These records need to be repeated exactly, every one of them.

━━ RECORDS TO USE ━━

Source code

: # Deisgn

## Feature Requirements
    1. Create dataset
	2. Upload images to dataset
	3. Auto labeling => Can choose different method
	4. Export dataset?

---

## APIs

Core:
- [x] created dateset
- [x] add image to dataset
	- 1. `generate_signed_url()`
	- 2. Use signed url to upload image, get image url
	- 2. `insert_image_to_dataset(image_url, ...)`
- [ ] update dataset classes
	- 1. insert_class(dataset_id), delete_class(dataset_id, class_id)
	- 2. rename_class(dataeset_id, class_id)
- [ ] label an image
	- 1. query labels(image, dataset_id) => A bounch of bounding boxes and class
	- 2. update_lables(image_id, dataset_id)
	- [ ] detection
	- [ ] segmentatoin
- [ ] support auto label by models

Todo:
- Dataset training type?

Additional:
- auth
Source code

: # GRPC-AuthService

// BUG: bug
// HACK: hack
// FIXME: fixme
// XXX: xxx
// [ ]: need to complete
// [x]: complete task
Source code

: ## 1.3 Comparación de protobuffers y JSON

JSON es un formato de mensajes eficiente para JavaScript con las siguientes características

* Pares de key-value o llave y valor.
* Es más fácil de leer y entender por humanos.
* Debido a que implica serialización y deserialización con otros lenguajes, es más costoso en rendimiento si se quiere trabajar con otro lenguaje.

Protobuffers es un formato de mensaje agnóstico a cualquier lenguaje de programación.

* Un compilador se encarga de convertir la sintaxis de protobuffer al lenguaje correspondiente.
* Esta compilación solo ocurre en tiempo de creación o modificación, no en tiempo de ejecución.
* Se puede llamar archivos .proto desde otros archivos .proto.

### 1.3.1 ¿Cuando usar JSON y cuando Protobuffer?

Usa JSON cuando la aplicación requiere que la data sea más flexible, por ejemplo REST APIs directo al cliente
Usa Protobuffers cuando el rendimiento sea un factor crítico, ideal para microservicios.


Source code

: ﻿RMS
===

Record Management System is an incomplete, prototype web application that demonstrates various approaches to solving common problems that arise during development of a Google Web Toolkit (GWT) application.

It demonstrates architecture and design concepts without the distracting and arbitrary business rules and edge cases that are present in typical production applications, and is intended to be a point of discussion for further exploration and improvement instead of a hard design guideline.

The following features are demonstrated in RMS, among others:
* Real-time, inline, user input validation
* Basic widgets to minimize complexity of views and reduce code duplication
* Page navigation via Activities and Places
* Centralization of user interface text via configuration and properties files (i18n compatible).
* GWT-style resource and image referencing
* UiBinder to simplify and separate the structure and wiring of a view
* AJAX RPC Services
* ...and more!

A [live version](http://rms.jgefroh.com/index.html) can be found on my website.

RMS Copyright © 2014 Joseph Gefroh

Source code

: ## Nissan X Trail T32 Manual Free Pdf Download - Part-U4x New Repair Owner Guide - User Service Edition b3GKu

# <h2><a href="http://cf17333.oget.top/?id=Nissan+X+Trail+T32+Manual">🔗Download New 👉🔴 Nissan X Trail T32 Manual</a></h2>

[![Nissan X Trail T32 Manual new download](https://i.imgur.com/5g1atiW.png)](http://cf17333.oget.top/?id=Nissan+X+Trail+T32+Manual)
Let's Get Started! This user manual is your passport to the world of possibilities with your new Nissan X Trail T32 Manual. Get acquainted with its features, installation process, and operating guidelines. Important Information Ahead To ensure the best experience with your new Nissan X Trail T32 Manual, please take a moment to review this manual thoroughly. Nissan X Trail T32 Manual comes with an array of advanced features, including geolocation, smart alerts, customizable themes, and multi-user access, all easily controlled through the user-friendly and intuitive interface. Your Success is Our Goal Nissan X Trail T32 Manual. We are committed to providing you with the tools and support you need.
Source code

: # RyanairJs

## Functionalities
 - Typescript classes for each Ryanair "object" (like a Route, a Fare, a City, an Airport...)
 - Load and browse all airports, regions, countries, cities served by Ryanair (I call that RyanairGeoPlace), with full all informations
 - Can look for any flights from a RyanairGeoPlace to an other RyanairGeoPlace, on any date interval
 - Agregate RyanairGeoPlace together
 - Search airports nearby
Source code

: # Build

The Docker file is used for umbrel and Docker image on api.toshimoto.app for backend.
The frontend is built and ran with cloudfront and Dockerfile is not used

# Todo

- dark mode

━━━

## [RESULT FOR THIS EXERCISE]
Source code

: # Deisgn

## Feature Requirements
    1. Create dataset
	2. Upload images to dataset
	3. Auto labeling => Can choose different method
	4. Export dataset?

---

## APIs

Core:
- [x] created dateset
- [x] add image to dataset
	- 1. `generate_signed_url()`
	- 2. Use signed url to upload image, get image url
	- 2. `insert_image_to_dataset(image_url, ...)`
- [ ] update dataset classes
	- 1. insert_class(dataset_id), delete_class(dataset_id, class_id)
	- 2. rename_class(dataeset_id, class_id)
- [ ] label an image
	- 1. query labels(image, dataset_id) => A bounch of bounding boxes and class
	- 2. update_lables(image_id, dataset_id)
	- [ ] detection
	- [ ] segmentatoin
- [ ] support auto label by models

Todo:
- Dataset training type?

Additional:
- auth
Source code

: # GRPC-AuthService

// BUG: bug
// HACK: hack
// FIXME: fixme
// XXX: xxx
// [ ]: need to complete
// [x]: complete task
Source code

: ## 1.3 Comparación de protobuffers y JSON

JSON es un formato de mensajes eficiente para JavaScript con las siguientes características

* Pares de key-value o llave y valor.
* Es más fácil de leer y entender por humanos.
* Debido a que implica serialización y deserialización con otros lenguajes, es más costoso en rendimiento si se quiere trabajar con otro lenguaje.

Protobuffers es un formato de mensaje agnóstico a cualquier lenguaje de programación.

* Un compilador se encarga de convertir la sintaxis de protobuffer al lenguaje correspondiente.
* Esta compilación solo ocurre en tiempo de creación o modificación, no en tiempo de ejecución.
* Se puede llamar archivos .proto desde otros archivos .proto.

### 1.3.1 ¿Cuando usar JSON y cuando Protobuffer?

Usa JSON cuando la aplicación requiere que la data sea más flexible, por ejemplo REST APIs directo al cliente
Usa Protobuffers cuando el rendimiento sea un factor crítico, ideal para microservicios.


Source code

: ﻿RMS
===

Record Management System is an incomplete, prototype web application that demonstrates various approaches to solving common problems that arise during development of a Google Web Toolkit (GWT) application.

It demonstrates architecture and design concepts without the distracting and arbitrary business rules and edge cases that are present in typical production applications, and is intended to be a point of discussion for further exploration and improvement instead of a hard design guideline.

The following features are demonstrated in RMS, among others:
* Real-time, inline, user input validation
* Basic widgets to minimize complexity of views and reduce code duplication
* Page navigation via Activities and Places
* Centralization of user interface text via configuration and properties files (i18n compatible).
* GWT-style resource and image referencing
* UiBinder to simplify and separate the structure and wiring of a view
* AJAX RPC Services
* ...and more!

A [live version](http://rms.jgefroh.com/index.html) can be found on my website.

RMS Copyright © 2014 Joseph Gefroh

Source code

: ## Nissan X Trail T32 Manual Free Pdf Download - Part-U4x New Repair Owner Guide - User Service Edition b3GKu

# <h2><a href="http://cf17333.oget.top/?id=Nissan+X+Trail+T32+Manual">🔗Download New 👉🔴 Nissan X Trail T32 Manual</a></h2>

[![Nissan X Trail T32 Manual new download](https://i.imgur.com/5g1atiW.png)](http://cf17333.oget.top/?id=Nissan+X+Trail+T32+Manual)
Let's Get Started! This user manual is your passport to the world of possibilities with your new Nissan X Trail T32 Manual. Get acquainted with its features, installation process, and operating guidelines. Important Information Ahead To ensure the best experience with your new Nissan X Trail T32 Manual, please take a moment to review this manual thoroughly. Nissan X Trail T32 Manual comes with an array of advanced features, including geolocation, smart alerts, customizable themes, and multi-user access, all easily controlled through the user-friendly and intuitive interface. Your Success is Our Goal Nissan X Trail T32 Manual. We are committed to providing you with the tools and support you need.
Source code

: # RyanairJs

## Functionalities
 - Typescript classes for each Ryanair "object" (like a Route, a Fare, a City, an Airport...)
 - Load and browse all airports, regions, countries, cities served by Ryanair (I call that RyanairGeoPlace), with full all informations
 - Can look for any flights from a RyanairGeoPlace to an other RyanairGeoPlace, on any date interval
 - Agregate RyanairGeoPlace together
 - Search airports nearby
Source code

: # Build

The Docker file is used for umbrel and Docker image on api.toshimoto.app for backend.
The frontend is built and ran with cloudfront and Dockerfile is not used

# Todo

- dark mode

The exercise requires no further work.